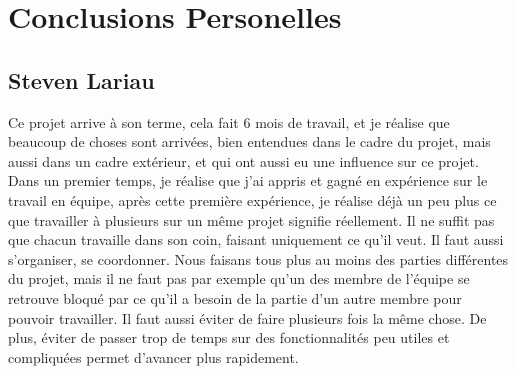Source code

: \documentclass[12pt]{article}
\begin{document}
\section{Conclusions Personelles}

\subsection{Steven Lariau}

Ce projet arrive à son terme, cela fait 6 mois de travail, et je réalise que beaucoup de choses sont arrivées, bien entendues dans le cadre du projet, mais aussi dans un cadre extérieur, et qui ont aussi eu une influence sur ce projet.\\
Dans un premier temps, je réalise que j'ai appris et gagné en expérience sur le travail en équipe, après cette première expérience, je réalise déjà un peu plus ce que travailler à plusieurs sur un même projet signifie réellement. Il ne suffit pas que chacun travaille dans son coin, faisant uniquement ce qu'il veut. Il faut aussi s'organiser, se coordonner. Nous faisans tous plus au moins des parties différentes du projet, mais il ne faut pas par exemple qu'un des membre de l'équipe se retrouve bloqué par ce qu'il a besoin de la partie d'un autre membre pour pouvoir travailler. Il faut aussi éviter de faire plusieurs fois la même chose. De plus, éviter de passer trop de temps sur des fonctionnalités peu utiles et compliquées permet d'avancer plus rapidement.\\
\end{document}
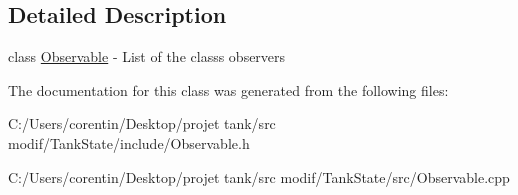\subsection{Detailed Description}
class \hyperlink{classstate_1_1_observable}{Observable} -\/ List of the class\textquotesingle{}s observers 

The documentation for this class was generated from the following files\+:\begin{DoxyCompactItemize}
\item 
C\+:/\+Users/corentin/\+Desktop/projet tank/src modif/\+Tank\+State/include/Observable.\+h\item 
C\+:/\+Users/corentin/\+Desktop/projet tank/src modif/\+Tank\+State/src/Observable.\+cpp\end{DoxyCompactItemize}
==
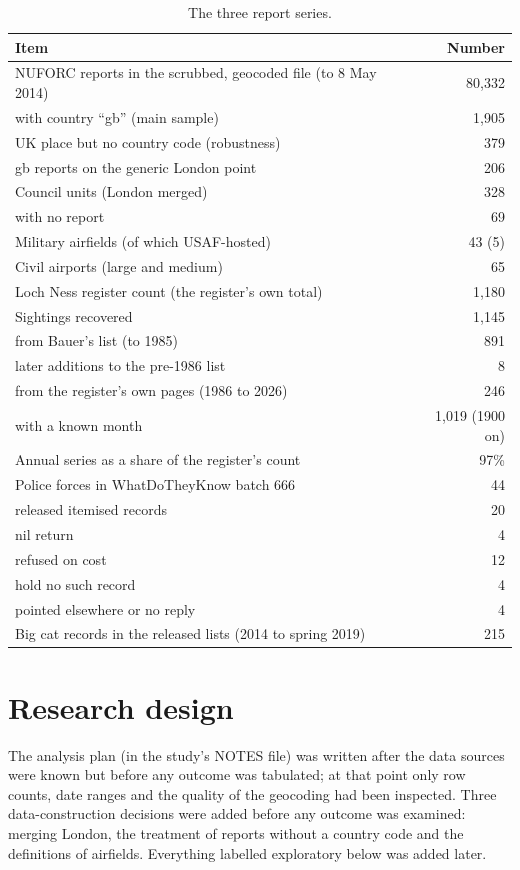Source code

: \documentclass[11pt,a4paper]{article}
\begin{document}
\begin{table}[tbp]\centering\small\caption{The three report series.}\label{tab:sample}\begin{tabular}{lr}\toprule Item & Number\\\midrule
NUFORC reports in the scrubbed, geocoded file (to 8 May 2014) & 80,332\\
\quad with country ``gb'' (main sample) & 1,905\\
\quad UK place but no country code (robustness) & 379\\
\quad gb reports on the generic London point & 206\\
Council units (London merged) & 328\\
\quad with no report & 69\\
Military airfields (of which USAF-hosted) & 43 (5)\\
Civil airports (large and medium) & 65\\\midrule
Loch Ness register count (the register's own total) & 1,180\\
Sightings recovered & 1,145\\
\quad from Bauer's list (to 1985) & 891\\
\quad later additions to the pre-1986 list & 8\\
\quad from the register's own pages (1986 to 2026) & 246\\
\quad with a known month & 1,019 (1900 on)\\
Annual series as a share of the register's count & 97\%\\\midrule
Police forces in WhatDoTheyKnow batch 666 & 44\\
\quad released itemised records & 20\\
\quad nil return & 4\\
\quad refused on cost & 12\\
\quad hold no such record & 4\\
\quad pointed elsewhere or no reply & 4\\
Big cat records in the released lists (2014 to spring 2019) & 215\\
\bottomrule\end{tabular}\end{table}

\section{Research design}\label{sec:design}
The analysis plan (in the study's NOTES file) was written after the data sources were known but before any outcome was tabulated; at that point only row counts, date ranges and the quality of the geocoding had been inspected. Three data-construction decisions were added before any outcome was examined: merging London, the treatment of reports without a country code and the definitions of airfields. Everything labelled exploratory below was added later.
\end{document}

__Activity__: The answer must be every line of the data that contains the word "tabular".

__Task response__:
\begin{table}[tbp]\centering\small\caption{The three report series.}\label{tab:sample}\begin{tabular}{lr}\toprule Item & Number\\\midrule
\bottomrule\end{tabular}\end{table}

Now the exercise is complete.